Patrons get a one-of-a-kind experience each time they visit the celebratory restaurant. When they book a table for a birthday dinner, they can be treated to staff in zany costumes, sparklers, even a drummer — it’s a front-row theatrical experience.
The doting staff’s energetic antics seem effortless, but it’s clear that this is a well-oiled, well-directed enterprise, and that the kitchen is distinguished by impeccable precision.
Since a love of family and friends is so vital for Crête, it made perfect sense that he suggested we visit his family’s 200-year-old home in Mirabel for our Beyond the Plate food adventure. Decades ago, his father set up a private cabane in a woodshed in their backyard. The rustic space, heated by a 100-year-old wood stove, has been used for special meals ever since, and you can watch it in action in our webisode.

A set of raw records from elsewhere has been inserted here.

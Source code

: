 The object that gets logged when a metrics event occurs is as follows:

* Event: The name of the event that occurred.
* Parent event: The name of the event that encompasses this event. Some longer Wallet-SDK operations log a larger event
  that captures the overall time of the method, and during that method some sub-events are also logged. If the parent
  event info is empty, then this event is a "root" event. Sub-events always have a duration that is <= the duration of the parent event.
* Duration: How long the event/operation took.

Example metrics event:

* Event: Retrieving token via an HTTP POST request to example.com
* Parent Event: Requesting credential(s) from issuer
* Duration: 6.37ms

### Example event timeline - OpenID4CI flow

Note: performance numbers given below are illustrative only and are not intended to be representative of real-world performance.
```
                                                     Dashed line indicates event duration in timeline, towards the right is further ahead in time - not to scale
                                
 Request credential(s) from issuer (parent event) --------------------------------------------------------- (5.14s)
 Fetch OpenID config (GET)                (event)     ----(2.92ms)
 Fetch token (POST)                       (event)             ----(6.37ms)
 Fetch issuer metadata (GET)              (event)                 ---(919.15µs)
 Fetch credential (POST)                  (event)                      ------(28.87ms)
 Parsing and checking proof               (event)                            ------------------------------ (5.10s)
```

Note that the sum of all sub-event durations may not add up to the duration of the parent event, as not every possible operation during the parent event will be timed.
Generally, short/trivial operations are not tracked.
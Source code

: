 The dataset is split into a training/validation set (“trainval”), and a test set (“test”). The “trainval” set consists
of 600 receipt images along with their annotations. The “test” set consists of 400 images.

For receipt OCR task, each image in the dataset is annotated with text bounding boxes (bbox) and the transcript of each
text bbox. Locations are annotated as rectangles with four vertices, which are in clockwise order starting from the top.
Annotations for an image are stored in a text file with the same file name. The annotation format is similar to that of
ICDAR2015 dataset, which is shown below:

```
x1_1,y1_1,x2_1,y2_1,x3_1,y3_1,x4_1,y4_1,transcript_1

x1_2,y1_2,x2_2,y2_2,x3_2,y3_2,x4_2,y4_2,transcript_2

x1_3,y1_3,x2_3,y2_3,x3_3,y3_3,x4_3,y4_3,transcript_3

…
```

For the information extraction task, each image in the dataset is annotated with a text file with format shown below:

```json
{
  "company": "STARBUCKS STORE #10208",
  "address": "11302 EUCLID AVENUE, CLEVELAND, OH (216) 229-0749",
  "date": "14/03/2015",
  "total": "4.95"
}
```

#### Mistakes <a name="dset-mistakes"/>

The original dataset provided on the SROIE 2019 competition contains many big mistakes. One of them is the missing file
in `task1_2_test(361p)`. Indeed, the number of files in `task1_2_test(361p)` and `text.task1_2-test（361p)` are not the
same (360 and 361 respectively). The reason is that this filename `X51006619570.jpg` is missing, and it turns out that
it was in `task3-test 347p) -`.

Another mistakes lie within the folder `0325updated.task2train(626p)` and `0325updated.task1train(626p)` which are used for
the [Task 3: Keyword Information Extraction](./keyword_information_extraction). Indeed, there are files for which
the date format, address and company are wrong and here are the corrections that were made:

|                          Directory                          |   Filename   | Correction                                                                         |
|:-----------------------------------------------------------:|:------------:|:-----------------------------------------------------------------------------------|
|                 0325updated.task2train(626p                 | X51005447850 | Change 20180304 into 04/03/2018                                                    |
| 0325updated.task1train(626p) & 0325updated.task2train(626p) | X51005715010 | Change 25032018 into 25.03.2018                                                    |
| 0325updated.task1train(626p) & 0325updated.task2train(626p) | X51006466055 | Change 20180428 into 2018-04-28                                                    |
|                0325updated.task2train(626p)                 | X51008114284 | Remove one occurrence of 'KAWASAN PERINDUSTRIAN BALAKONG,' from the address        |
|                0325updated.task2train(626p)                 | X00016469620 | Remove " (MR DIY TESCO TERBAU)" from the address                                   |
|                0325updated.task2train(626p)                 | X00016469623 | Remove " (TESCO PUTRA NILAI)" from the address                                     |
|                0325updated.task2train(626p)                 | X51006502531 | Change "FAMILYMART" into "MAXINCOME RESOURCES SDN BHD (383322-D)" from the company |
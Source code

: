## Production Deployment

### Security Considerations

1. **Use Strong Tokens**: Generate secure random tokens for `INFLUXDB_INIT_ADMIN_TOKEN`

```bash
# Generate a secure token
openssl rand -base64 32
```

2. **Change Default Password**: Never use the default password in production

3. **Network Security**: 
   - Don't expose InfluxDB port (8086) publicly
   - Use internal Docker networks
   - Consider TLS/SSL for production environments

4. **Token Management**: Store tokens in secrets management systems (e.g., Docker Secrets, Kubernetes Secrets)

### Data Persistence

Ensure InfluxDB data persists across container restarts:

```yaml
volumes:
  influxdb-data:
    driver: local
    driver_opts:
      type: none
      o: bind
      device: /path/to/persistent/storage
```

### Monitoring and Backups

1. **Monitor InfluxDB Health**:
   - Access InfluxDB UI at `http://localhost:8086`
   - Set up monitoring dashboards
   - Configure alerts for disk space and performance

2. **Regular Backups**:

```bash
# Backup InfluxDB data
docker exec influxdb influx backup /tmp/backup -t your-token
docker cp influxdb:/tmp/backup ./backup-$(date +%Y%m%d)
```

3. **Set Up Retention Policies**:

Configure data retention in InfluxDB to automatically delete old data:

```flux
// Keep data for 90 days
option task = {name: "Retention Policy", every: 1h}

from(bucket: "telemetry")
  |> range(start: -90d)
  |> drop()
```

We shared a traditional cabane à sucre meal — heaps of bacon, cretons, scrambled eggs, roast ham, split pea soup and an array of maple syrup-infused desserts — in the remarkably authentic space. Once lunch at the cosy cabane was played out, we continued our adventure at Montréal Plaza. It was a time of lights, camera and a whole lot of action.
If Crête is the creative director at the helm of Montréal Plaza, ushering in patrons and readying them for the show, it is his life partner Johnson who conducts the crew from the centre of the ingeniously designed modular kitchen. Their cast falls in line, delivering inventive dishes and presenting a deliciously satisfying show.
“Yes, we work hard,” Crête says, “but I spend my life with my best friend every day. Fifty-five people wake up every day and come to work. We are responsible for them. They follow us and all the crazy things we do. We make them wear a cucumber costume and they are happy to do it!”